● **Activity**
A verbatim transcription of the listing below is required, without its pictures.

—————

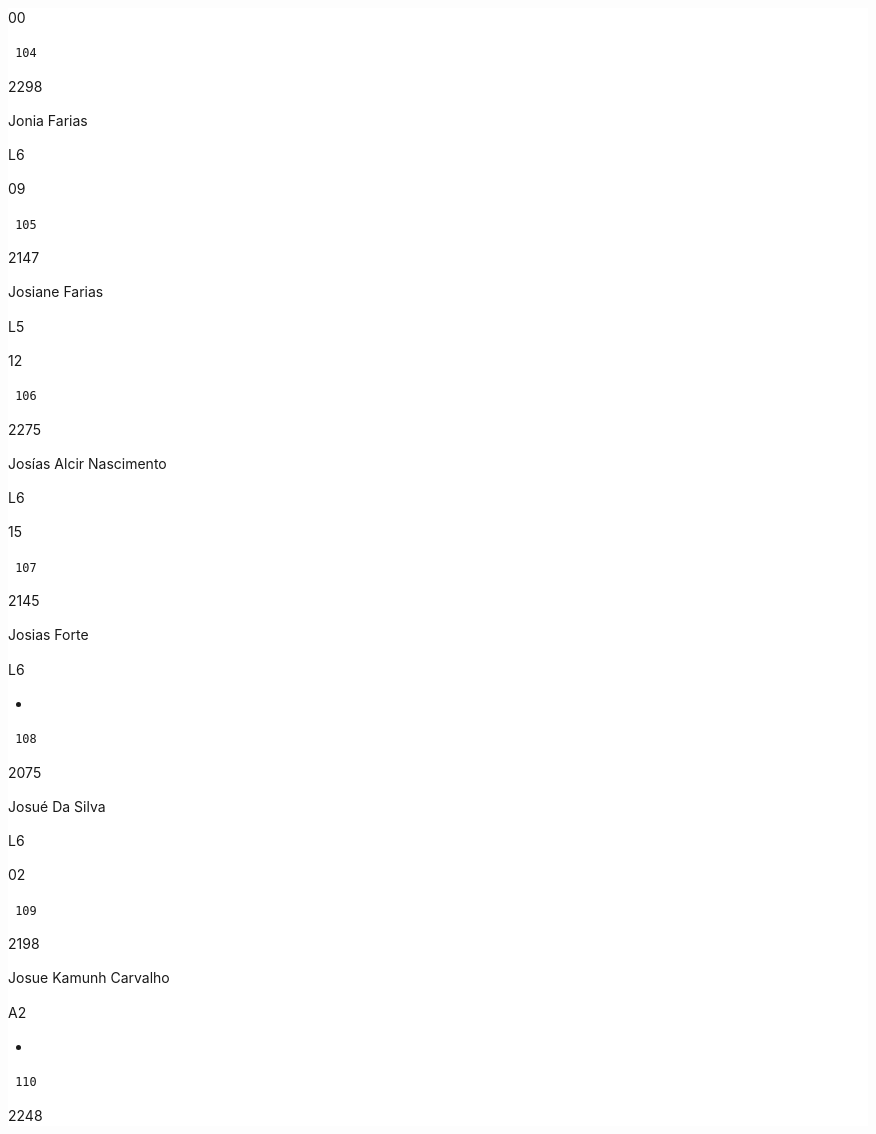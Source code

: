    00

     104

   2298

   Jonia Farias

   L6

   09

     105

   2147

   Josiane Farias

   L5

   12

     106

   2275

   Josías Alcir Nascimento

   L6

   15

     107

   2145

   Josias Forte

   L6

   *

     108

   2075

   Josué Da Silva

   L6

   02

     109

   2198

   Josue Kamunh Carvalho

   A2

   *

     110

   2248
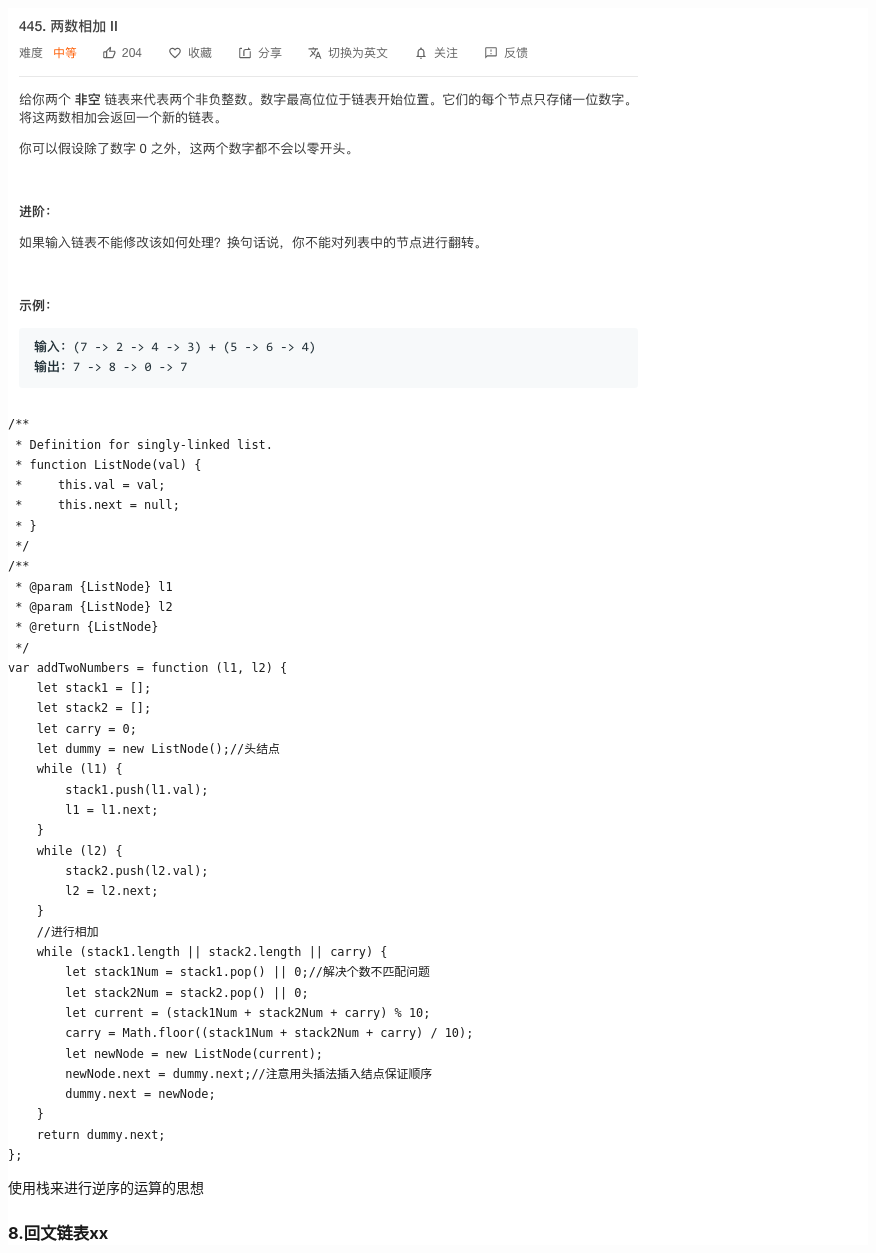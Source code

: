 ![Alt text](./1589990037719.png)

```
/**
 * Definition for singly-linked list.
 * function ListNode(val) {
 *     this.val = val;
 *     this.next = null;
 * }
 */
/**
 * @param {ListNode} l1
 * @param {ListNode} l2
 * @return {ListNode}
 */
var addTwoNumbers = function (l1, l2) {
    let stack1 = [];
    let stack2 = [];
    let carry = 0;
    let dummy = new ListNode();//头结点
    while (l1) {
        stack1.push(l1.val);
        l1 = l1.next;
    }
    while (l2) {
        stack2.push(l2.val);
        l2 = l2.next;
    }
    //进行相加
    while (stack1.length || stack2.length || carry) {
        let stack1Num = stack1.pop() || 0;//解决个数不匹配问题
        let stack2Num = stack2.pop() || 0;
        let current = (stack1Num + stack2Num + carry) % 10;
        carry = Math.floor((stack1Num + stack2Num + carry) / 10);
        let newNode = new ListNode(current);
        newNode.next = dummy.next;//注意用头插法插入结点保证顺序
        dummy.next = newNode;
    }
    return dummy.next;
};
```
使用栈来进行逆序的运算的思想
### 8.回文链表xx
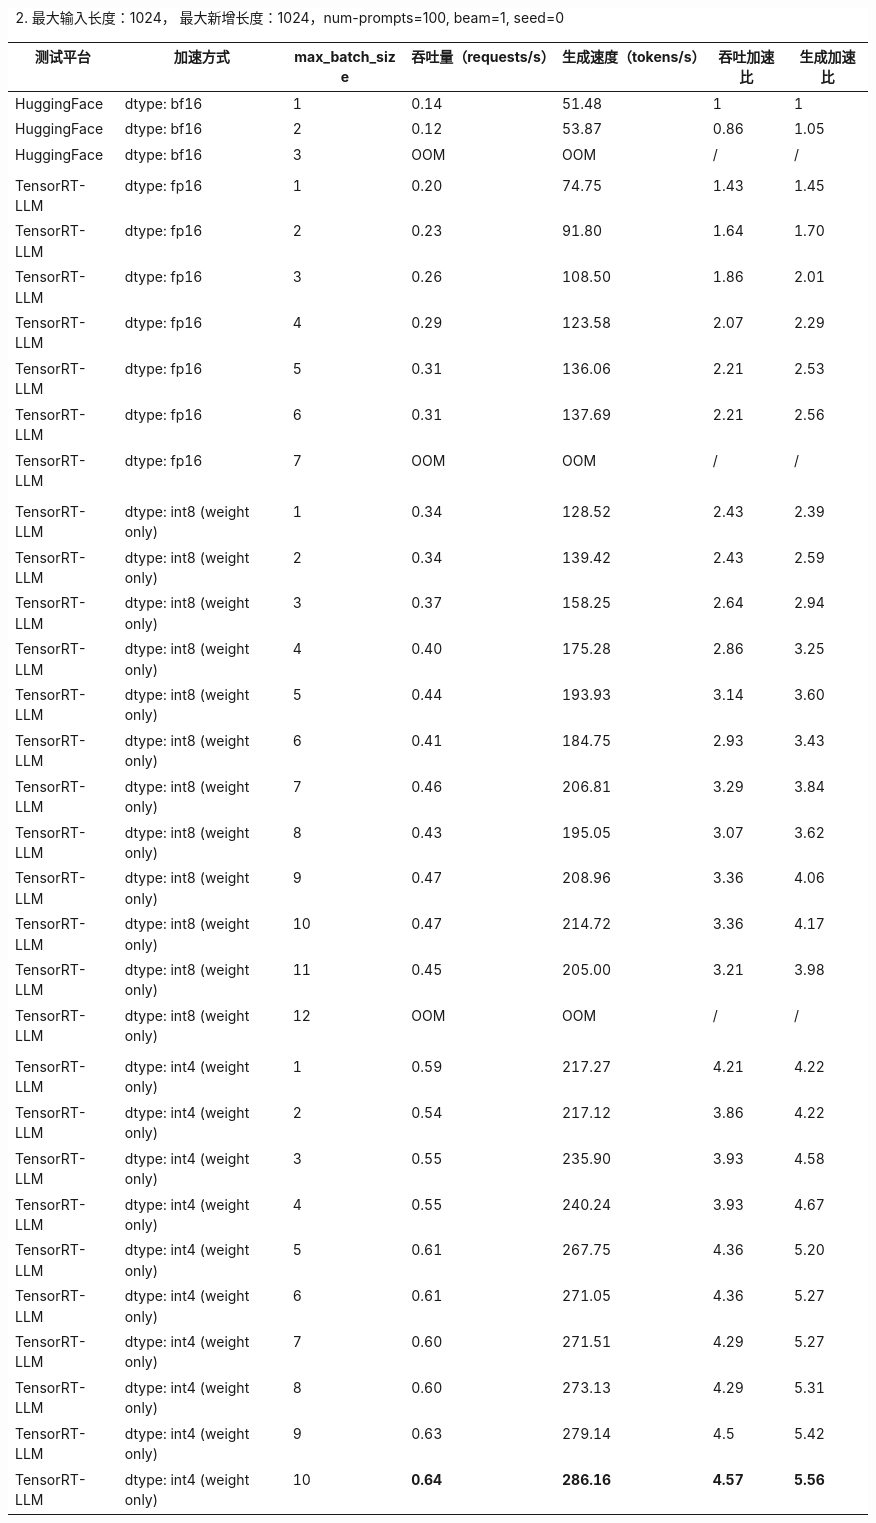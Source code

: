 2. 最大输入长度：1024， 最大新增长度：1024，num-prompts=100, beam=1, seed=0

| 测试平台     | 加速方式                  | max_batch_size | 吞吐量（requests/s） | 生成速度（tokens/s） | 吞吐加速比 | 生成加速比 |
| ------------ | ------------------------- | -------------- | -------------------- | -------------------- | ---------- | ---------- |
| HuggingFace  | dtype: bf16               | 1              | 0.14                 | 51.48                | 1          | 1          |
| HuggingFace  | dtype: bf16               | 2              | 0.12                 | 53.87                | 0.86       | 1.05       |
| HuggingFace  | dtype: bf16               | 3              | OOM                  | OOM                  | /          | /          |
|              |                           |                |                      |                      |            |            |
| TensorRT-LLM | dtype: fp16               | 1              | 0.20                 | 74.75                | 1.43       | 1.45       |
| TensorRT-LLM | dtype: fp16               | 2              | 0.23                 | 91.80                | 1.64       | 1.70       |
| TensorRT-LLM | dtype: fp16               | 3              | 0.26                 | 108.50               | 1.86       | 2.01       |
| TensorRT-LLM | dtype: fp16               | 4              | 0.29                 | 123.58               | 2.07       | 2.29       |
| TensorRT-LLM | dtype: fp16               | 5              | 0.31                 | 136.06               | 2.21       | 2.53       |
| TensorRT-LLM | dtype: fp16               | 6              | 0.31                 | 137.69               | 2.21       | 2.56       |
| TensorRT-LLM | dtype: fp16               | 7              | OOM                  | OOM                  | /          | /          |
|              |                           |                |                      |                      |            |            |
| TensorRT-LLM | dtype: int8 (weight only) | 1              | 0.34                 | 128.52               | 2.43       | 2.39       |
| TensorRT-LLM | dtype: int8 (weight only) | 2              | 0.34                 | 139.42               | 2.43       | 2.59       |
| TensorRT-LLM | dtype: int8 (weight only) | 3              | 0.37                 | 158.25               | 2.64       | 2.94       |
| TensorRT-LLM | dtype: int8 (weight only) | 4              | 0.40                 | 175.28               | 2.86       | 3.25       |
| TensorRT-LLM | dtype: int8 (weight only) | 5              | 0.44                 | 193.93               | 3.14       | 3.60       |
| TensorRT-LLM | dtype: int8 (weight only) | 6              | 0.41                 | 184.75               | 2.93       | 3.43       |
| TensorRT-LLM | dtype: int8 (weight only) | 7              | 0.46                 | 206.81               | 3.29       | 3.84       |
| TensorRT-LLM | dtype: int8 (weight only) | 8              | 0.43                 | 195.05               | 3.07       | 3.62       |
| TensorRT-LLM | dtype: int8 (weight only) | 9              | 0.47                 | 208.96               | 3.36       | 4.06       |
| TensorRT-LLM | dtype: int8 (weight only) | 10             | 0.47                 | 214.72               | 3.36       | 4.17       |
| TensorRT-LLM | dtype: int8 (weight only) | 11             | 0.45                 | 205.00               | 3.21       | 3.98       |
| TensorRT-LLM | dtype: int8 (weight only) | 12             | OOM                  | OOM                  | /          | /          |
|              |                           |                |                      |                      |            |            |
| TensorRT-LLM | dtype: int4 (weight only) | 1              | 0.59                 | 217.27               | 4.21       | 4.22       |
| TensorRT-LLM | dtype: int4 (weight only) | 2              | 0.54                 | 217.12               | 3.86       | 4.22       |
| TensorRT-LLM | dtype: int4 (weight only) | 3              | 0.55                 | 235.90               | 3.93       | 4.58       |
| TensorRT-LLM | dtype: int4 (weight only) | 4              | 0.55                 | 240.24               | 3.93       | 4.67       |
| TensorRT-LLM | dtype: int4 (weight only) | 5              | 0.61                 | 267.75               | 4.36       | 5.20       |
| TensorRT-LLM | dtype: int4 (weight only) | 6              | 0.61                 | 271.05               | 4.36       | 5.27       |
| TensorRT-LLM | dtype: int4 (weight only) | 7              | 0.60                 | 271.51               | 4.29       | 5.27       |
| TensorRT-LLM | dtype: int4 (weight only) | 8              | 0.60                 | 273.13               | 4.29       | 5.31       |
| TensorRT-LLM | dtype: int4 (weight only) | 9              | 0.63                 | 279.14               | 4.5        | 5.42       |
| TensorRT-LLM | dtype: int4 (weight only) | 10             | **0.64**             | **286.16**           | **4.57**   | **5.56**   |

—————

● **Answer for this exercise**
Source code

:    00

     104

   2298

   Jonia Farias

   L6

   09

     105

   2147

   Josiane Farias

   L5

   12

     106

   2275

   Josías Alcir Nascimento

   L6

   15

     107

   2145

   Josias Forte

   L6

   *

     108

   2075

   Josué Da Silva

   L6

   02

     109

   2198

   Josue Kamunh Carvalho

   A2

   *

     110

   2248
Source code

: ![Alt text](./1589990037719.png)

```
/**
 * Definition for singly-linked list.
 * function ListNode(val) {
 *     this.val = val;
 *     this.next = null;
 * }
 */
/**
 * @param {ListNode} l1
 * @param {ListNode} l2
 * @return {ListNode}
 */
var addTwoNumbers = function (l1, l2) {
    let stack1 = [];
    let stack2 = [];
    let carry = 0;
    let dummy = new ListNode();//头结点
    while (l1) {
        stack1.push(l1.val);
        l1 = l1.next;
    }
    while (l2) {
        stack2.push(l2.val);
        l2 = l2.next;
    }
    //进行相加
    while (stack1.length || stack2.length || carry) {
        let stack1Num = stack1.pop() || 0;//解决个数不匹配问题
        let stack2Num = stack2.pop() || 0;
        let current = (stack1Num + stack2Num + carry) % 10;
        carry = Math.floor((stack1Num + stack2Num + carry) / 10);
        let newNode = new ListNode(current);
        newNode.next = dummy.next;//注意用头插法插入结点保证顺序
        dummy.next = newNode;
    }
    return dummy.next;
};
```
使用栈来进行逆序的运算的思想
### 8.回文链表xx
Source code

: 2. 最大输入长度：1024， 最大新增长度：1024，num-prompts=100, beam=1, seed=0

| 测试平台     | 加速方式                  | max_batch_size | 吞吐量（requests/s） | 生成速度（tokens/s） | 吞吐加速比 | 生成加速比 |
| ------------ | ------------------------- | -------------- | -------------------- | -------------------- | ---------- | ---------- |
| HuggingFace  | dtype: bf16               | 1              | 0.14                 | 51.48                | 1          | 1          |
| HuggingFace  | dtype: bf16               | 2              | 0.12                 | 53.87                | 0.86       | 1.05       |
| HuggingFace  | dtype: bf16               | 3              | OOM                  | OOM                  | /          | /          |
|              |                           |                |                      |                      |            |            |
| TensorRT-LLM | dtype: fp16               | 1              | 0.20                 | 74.75                | 1.43       | 1.45       |
| TensorRT-LLM | dtype: fp16               | 2              | 0.23                 | 91.80                | 1.64       | 1.70       |
| TensorRT-LLM | dtype: fp16               | 3              | 0.26                 | 108.50               | 1.86       | 2.01       |
| TensorRT-LLM | dtype: fp16               | 4              | 0.29                 | 123.58               | 2.07       | 2.29       |
| TensorRT-LLM | dtype: fp16               | 5              | 0.31                 | 136.06               | 2.21       | 2.53       |
| TensorRT-LLM | dtype: fp16               | 6              | 0.31                 | 137.69               | 2.21       | 2.56       |
| TensorRT-LLM | dtype: fp16               | 7              | OOM                  | OOM                  | /          | /          |
|              |                           |                |                      |                      |            |            |
| TensorRT-LLM | dtype: int8 (weight only) | 1              | 0.34                 | 128.52               | 2.43       | 2.39       |
| TensorRT-LLM | dtype: int8 (weight only) | 2              | 0.34                 | 139.42               | 2.43       | 2.59       |
| TensorRT-LLM | dtype: int8 (weight only) | 3              | 0.37                 | 158.25               | 2.64       | 2.94       |
| TensorRT-LLM | dtype: int8 (weight only) | 4              | 0.40                 | 175.28               | 2.86       | 3.25       |
| TensorRT-LLM | dtype: int8 (weight only) | 5              | 0.44                 | 193.93               | 3.14       | 3.60       |
| TensorRT-LLM | dtype: int8 (weight only) | 6              | 0.41                 | 184.75               | 2.93       | 3.43       |
| TensorRT-LLM | dtype: int8 (weight only) | 7              | 0.46                 | 206.81               | 3.29       | 3.84       |
| TensorRT-LLM | dtype: int8 (weight only) | 8              | 0.43                 | 195.05               | 3.07       | 3.62       |
| TensorRT-LLM | dtype: int8 (weight only) | 9              | 0.47                 | 208.96               | 3.36       | 4.06       |
| TensorRT-LLM | dtype: int8 (weight only) | 10             | 0.47                 | 214.72               | 3.36       | 4.17       |
| TensorRT-LLM | dtype: int8 (weight only) | 11             | 0.45                 | 205.00               | 3.21       | 3.98       |
| TensorRT-LLM | dtype: int8 (weight only) | 12             | OOM                  | OOM                  | /          | /          |
|              |                           |                |                      |                      |            |            |
| TensorRT-LLM | dtype: int4 (weight only) | 1              | 0.59                 | 217.27               | 4.21       | 4.22       |
| TensorRT-LLM | dtype: int4 (weight only) | 2              | 0.54                 | 217.12               | 3.86       | 4.22       |
| TensorRT-LLM | dtype: int4 (weight only) | 3              | 0.55                 | 235.90               | 3.93       | 4.58       |
| TensorRT-LLM | dtype: int4 (weight only) | 4              | 0.55                 | 240.24               | 3.93       | 4.67       |
| TensorRT-LLM | dtype: int4 (weight only) | 5              | 0.61                 | 267.75               | 4.36       | 5.20       |
| TensorRT-LLM | dtype: int4 (weight only) | 6              | 0.61                 | 271.05               | 4.36       | 5.27       |
| TensorRT-LLM | dtype: int4 (weight only) | 7              | 0.60                 | 271.51               | 4.29       | 5.27       |
| TensorRT-LLM | dtype: int4 (weight only) | 8              | 0.60                 | 273.13               | 4.29       | 5.31       |
| TensorRT-LLM | dtype: int4 (weight only) | 9              | 0.63                 | 279.14               | 4.5        | 5.42       |
| TensorRT-LLM | dtype: int4 (weight only) | 10             | **0.64**             | **286.16**           | **4.57**   | **5.56**   |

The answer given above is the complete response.